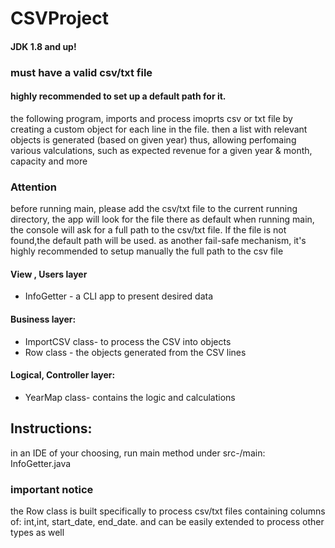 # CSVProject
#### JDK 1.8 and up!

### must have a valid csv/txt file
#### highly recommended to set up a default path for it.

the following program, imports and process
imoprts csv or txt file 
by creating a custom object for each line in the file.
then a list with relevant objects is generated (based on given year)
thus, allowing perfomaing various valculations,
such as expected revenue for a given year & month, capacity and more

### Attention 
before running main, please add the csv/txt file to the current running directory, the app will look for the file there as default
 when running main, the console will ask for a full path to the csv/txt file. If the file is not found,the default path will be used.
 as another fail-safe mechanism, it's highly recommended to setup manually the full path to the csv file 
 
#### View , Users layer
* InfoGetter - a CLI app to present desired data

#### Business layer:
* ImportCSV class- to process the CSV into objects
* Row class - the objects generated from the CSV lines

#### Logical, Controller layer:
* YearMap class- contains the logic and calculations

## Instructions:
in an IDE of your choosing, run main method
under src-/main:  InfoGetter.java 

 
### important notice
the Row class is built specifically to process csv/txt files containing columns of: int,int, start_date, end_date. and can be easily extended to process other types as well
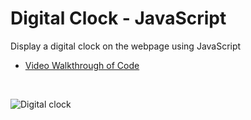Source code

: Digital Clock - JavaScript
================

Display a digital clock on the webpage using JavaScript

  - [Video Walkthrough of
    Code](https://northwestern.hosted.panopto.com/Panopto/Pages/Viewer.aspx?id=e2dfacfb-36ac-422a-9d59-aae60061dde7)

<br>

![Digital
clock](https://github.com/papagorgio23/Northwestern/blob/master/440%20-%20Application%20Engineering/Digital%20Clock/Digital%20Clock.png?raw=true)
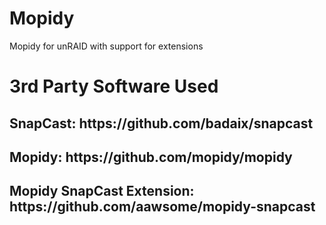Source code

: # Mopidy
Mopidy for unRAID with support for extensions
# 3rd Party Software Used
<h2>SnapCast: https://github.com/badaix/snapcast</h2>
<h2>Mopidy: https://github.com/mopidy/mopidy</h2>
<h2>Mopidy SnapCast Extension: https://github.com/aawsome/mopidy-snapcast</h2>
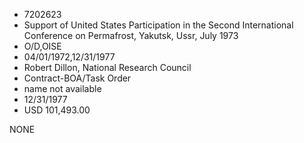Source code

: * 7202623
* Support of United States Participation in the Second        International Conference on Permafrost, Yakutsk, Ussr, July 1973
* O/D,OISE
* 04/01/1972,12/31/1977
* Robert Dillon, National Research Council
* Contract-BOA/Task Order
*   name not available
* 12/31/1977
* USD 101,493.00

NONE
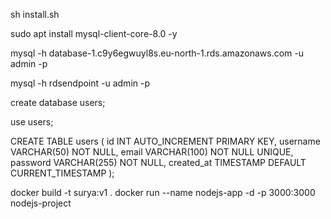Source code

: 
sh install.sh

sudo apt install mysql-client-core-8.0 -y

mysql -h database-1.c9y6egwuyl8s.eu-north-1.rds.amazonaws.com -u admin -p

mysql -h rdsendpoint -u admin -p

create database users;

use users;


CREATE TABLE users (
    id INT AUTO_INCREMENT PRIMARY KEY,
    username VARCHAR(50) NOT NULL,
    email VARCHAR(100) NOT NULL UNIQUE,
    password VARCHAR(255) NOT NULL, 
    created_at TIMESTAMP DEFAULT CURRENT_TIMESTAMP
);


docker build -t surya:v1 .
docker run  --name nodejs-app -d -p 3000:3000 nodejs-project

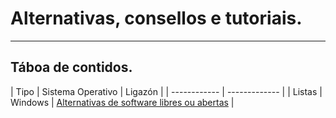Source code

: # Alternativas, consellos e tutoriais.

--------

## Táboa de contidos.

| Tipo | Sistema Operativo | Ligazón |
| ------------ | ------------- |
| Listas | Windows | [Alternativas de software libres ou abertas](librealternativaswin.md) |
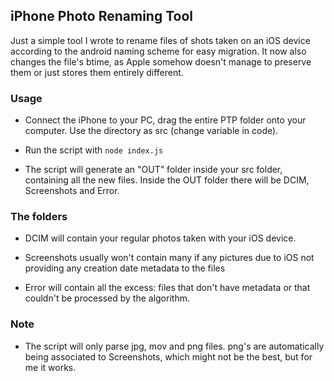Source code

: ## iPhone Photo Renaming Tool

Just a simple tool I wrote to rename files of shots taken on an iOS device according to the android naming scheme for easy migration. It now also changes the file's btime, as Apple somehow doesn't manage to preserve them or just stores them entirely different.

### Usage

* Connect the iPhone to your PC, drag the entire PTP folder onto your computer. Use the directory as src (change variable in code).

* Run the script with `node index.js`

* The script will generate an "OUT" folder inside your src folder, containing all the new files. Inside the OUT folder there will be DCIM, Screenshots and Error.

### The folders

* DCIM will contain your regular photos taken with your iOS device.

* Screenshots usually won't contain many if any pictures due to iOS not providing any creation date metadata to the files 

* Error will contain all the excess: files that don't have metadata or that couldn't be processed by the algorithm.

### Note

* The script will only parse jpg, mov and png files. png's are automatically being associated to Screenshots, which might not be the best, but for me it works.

+ + + +

*Try it:* Please print every record exactly, leaving out the pictures.

*Exercise response:*
 # CSVProject
#### JDK 1.8 and up!

### must have a valid csv/txt file
#### highly recommended to set up a default path for it.

the following program, imports and process
imoprts csv or txt file 
by creating a custom object for each line in the file.
then a list with relevant objects is generated (based on given year)
thus, allowing perfomaing various valculations,
such as expected revenue for a given year & month, capacity and more

### Attention 
before running main, please add the csv/txt file to the current running directory, the app will look for the file there as default
 when running main, the console will ask for a full path to the csv/txt file. If the file is not found,the default path will be used.
 as another fail-safe mechanism, it's highly recommended to setup manually the full path to the csv file 
 
#### View , Users layer
* InfoGetter - a CLI app to present desired data

#### Business layer:
* ImportCSV class- to process the CSV into objects
* Row class - the objects generated from the CSV lines

#### Logical, Controller layer:
* YearMap class- contains the logic and calculations

## Instructions:
in an IDE of your choosing, run main method
under src-/main:  InfoGetter.java 

 
### important notice
the Row class is built specifically to process csv/txt files containing columns of: int,int, start_date, end_date. and can be easily extended to process other types as well
Source code

: Digital Clock - JavaScript
================

Display a digital clock on the webpage using JavaScript

  - [Video Walkthrough of
    Code](https://northwestern.hosted.panopto.com/Panopto/Pages/Viewer.aspx?id=e2dfacfb-36ac-422a-9d59-aae60061dde7)

<br>

![Digital
clock](https://github.com/papagorgio23/Northwestern/blob/master/440%20-%20Application%20Engineering/Digital%20Clock/Digital%20Clock.png?raw=true)
Source code

: # Mopidy
Mopidy for unRAID with support for extensions
# 3rd Party Software Used
<h2>SnapCast: https://github.com/badaix/snapcast</h2>
<h2>Mopidy: https://github.com/mopidy/mopidy</h2>
<h2>Mopidy SnapCast Extension: https://github.com/aawsome/mopidy-snapcast</h2>
Source code

: * 7202623
* Support of United States Participation in the Second        International Conference on Permafrost, Yakutsk, Ussr, July 1973
* O/D,OISE
* 04/01/1972,12/31/1977
* Robert Dillon, National Research Council
* Contract-BOA/Task Order
*   name not available
* 12/31/1977
* USD 101,493.00

NONE
Source code

: 
sh install.sh

sudo apt install mysql-client-core-8.0 -y

mysql -h database-1.c9y6egwuyl8s.eu-north-1.rds.amazonaws.com -u admin -p

mysql -h rdsendpoint -u admin -p

create database users;

use users;


CREATE TABLE users (
    id INT AUTO_INCREMENT PRIMARY KEY,
    username VARCHAR(50) NOT NULL,
    email VARCHAR(100) NOT NULL UNIQUE,
    password VARCHAR(255) NOT NULL, 
    created_at TIMESTAMP DEFAULT CURRENT_TIMESTAMP
);


docker build -t surya:v1 .
docker run  --name nodejs-app -d -p 3000:3000 nodejs-project

Source code

: # Alternativas, consellos e tutoriais.

--------

## Táboa de contidos.

| Tipo | Sistema Operativo | Ligazón |
| ------------ | ------------- |
| Listas | Windows | [Alternativas de software libres ou abertas](librealternativaswin.md) |
Source code

: ## iPhone Photo Renaming Tool

Just a simple tool I wrote to rename files of shots taken on an iOS device according to the android naming scheme for easy migration. It now also changes the file's btime, as Apple somehow doesn't manage to preserve them or just stores them entirely different.

### Usage

* Connect the iPhone to your PC, drag the entire PTP folder onto your computer. Use the directory as src (change variable in code).

* Run the script with `node index.js`

* The script will generate an "OUT" folder inside your src folder, containing all the new files. Inside the OUT folder there will be DCIM, Screenshots and Error.

### The folders

* DCIM will contain your regular photos taken with your iOS device.

* Screenshots usually won't contain many if any pictures due to iOS not providing any creation date metadata to the files 

* Error will contain all the excess: files that don't have metadata or that couldn't be processed by the algorithm.

### Note

* The script will only parse jpg, mov and png files. png's are automatically being associated to Screenshots, which might not be the best, but for me it works.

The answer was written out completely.